Led by shipments of cars and semiconductors, exports rose to 5.9 trillion yen ($65 billion), the Ministry of Finance said Thursday. Automobile exports more than doubled from a year earlier, while semiconductor shipments rose 35.5 percent.
"The figures underlined a steady recovery in the global economy. It is heartening to see Japanese car exports sharply up in every key region," said Hiroshi Watanabe, economist at Daiwa Institute of Research.
Robust global demand, particularly in Asia, is feeding a turnaround in Japan's economy -- the world's second-largest -- offsetting weak demand and falling prices at home. Japan's exports to Asia alone account for 56 percent of total shipments.
Watanabe said a recovery in global auto sales, which plummeted during the global economic crisis in the wake of the 2008 collapse of Lehman Brothers, is vital to Japan's economic recovery.
"The auto industry is one of the key pillars of the Japanese economy. With recovering demand, auto makers can boost capital investment and increase employment, stimulating domestic demand," he said.
Recent economic signals from Japan have been fairly upbeat. Gross domestic product grew at an annual pace of 4.9 percent in the first quarter, the fourth straight quarter of expansion on the back of soaring exports to China.

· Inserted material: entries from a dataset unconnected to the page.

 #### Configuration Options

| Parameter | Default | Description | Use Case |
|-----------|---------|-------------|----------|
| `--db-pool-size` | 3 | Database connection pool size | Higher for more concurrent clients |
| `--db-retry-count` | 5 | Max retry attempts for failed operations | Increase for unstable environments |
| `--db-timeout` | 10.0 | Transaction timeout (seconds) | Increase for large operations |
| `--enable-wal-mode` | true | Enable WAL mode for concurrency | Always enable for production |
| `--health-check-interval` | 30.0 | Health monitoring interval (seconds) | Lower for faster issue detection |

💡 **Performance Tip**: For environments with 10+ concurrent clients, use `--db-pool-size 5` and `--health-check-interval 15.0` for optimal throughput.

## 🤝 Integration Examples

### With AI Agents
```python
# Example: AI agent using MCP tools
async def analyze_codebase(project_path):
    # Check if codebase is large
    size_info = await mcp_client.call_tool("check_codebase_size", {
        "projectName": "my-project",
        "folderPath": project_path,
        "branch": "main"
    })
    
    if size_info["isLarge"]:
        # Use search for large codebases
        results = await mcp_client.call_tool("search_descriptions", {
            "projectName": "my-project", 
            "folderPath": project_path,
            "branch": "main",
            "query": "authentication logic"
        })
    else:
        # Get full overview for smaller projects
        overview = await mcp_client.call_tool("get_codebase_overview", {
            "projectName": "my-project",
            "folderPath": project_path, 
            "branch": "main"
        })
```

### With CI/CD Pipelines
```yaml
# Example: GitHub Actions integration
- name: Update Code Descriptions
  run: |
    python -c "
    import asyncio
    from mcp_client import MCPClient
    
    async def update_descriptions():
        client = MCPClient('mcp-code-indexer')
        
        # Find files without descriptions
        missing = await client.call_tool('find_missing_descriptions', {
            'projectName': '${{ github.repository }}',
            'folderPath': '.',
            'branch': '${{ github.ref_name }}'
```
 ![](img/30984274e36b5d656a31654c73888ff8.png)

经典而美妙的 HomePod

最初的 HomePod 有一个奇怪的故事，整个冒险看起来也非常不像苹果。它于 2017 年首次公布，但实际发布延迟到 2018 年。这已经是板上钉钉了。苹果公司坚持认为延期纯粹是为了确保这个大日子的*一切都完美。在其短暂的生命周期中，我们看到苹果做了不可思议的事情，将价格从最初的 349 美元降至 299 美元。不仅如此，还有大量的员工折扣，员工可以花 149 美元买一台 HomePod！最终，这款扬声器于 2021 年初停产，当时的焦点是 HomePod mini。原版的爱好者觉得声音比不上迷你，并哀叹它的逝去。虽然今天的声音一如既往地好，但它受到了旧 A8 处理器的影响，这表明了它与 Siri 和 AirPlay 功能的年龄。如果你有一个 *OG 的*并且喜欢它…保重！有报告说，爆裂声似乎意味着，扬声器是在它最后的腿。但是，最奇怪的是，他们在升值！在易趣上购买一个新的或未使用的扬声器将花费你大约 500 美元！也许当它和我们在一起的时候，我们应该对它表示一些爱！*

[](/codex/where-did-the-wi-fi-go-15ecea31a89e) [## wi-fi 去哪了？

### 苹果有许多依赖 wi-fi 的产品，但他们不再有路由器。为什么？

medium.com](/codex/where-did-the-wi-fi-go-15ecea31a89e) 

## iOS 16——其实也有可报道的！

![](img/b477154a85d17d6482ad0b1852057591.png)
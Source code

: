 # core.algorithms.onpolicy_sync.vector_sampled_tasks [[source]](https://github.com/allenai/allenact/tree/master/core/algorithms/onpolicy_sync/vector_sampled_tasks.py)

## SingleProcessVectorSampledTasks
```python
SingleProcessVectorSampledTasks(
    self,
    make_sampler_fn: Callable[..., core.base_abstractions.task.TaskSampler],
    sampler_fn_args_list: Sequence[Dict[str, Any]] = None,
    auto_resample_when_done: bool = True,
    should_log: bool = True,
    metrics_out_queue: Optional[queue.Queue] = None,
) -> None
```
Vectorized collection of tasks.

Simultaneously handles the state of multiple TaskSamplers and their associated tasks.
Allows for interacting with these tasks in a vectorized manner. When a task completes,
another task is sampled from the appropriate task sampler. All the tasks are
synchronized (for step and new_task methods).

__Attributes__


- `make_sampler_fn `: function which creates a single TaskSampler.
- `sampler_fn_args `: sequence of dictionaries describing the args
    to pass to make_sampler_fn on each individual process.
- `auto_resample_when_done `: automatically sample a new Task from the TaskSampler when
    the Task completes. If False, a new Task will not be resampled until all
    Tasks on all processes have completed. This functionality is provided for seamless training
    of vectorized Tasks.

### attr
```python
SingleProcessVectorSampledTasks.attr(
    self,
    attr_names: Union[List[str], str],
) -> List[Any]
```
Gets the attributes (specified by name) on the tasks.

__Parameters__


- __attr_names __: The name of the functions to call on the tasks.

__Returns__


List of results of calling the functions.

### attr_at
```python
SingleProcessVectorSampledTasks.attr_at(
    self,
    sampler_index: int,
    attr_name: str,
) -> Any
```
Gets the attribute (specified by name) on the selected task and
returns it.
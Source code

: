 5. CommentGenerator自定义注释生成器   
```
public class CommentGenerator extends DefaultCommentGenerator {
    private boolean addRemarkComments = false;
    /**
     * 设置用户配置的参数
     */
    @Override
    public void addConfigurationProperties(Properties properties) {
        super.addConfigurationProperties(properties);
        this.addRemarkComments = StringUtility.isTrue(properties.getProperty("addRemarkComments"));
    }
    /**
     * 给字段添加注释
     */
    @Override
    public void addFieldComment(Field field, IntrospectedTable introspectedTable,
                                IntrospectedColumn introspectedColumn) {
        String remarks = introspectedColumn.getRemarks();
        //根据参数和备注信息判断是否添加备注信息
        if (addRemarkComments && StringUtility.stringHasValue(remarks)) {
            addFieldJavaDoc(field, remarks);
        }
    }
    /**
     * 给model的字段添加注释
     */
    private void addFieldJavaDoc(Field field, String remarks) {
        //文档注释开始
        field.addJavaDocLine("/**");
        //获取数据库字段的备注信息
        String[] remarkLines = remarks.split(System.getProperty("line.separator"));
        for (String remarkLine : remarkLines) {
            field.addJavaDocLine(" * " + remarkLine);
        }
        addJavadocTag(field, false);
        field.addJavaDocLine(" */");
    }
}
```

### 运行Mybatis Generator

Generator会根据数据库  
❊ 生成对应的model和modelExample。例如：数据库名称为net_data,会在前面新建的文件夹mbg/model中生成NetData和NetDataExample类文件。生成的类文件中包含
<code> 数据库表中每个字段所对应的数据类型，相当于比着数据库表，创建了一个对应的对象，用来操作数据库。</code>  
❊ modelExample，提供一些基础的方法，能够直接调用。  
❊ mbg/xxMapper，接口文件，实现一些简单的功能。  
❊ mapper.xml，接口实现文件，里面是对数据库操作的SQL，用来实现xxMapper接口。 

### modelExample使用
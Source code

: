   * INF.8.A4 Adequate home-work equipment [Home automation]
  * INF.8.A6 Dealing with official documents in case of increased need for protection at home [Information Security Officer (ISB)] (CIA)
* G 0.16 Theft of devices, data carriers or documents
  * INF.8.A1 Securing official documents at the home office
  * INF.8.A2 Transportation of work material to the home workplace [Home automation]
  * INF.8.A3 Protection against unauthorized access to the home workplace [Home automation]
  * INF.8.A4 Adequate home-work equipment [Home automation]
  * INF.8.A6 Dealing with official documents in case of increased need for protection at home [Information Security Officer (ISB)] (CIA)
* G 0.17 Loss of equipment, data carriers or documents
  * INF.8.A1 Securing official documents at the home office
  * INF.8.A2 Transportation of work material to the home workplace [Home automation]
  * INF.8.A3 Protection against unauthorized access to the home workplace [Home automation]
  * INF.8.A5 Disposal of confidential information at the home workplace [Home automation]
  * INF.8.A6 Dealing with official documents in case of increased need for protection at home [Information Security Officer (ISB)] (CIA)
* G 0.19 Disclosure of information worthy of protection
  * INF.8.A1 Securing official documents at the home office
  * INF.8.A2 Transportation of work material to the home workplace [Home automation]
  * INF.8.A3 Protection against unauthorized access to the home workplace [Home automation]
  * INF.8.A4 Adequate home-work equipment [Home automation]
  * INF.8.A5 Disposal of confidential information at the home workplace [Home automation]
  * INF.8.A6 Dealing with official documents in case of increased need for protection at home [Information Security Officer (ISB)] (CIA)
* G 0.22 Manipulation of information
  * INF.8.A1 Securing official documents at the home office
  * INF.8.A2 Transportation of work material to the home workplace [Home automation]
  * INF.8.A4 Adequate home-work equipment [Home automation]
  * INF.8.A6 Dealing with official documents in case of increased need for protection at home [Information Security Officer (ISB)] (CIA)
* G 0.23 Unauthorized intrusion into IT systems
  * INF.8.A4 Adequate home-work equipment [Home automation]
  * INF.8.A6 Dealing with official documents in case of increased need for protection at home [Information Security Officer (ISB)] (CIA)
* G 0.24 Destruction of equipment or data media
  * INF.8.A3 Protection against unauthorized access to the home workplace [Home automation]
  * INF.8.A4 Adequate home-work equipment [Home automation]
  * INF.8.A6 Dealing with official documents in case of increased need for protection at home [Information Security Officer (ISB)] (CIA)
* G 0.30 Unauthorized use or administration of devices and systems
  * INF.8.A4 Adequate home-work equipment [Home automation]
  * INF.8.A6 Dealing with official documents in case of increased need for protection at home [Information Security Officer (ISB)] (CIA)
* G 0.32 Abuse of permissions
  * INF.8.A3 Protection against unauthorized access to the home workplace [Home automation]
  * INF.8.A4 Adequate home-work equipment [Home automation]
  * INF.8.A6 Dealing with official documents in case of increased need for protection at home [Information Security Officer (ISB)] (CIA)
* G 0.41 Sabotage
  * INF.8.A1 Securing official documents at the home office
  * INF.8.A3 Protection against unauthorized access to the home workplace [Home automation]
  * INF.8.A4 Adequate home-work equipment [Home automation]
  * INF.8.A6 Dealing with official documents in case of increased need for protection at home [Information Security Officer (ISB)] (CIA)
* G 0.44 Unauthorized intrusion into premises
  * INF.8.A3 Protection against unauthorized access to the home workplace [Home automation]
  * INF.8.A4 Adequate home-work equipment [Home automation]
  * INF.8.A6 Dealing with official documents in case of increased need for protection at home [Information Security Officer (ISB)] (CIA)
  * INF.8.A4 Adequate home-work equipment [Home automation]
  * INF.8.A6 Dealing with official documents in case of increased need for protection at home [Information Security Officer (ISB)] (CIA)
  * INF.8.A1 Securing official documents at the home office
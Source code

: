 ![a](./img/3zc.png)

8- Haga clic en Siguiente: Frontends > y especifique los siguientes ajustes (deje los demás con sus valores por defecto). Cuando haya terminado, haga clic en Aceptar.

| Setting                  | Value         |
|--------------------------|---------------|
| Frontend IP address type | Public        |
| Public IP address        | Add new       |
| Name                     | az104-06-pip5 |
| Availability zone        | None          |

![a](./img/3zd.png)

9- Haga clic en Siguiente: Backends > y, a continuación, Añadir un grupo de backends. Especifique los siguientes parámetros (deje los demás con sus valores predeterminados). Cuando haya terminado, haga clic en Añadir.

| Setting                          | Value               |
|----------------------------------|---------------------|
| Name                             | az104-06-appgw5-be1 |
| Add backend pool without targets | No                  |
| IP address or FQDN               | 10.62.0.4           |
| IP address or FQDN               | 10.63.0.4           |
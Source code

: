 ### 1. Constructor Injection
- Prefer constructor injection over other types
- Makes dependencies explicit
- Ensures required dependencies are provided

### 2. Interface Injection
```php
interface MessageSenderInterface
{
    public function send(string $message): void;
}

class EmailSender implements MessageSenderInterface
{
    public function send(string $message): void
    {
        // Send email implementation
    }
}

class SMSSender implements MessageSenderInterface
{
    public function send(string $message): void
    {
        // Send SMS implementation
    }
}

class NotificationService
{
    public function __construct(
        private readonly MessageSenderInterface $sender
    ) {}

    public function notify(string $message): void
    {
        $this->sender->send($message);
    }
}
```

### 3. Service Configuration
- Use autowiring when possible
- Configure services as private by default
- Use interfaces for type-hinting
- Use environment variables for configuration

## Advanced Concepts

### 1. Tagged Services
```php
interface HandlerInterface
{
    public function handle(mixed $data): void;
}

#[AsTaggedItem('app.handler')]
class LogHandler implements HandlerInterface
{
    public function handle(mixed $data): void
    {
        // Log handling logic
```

Thursday's trade figures showed that U.S.-bound exports rose 34.5 percent, while exports to Asia surged 45.3 percent in April. Exports to China alone jumped 41.4 percent, while shipments to the European Union grew 19.8 percent.
Europe-bound exports rose for a fifth consecutive month, but Hideki Matsumura, senior economist at the Japan Research Institute, warned a slump in demand from the region is around the corner because of the debt crisis in European countries that use the euro.
"The crisis could dent demand for Japanese products. But its impact will be limited because Japanese exports to Europe are much smaller than those to the United States and Asia," Matsumura said.
Japan's exports to the European Union account for 11 percent of total shipments.
Europe's fiscal crisis has sparked massive selling of the euro, which is now hovering around a four-year low against the dollar. Its slide has become a symbol of waning confidence in Europe's ability to contain its debt problems.
The crisis has also rattled stock markets worldwide on fears that Europe's debt problems could stifle the global economic recovery.
Japan's imports in April rose 24.2 percent to 5.1 trillion yen, resulting in a trade surplus of 742 billion yen.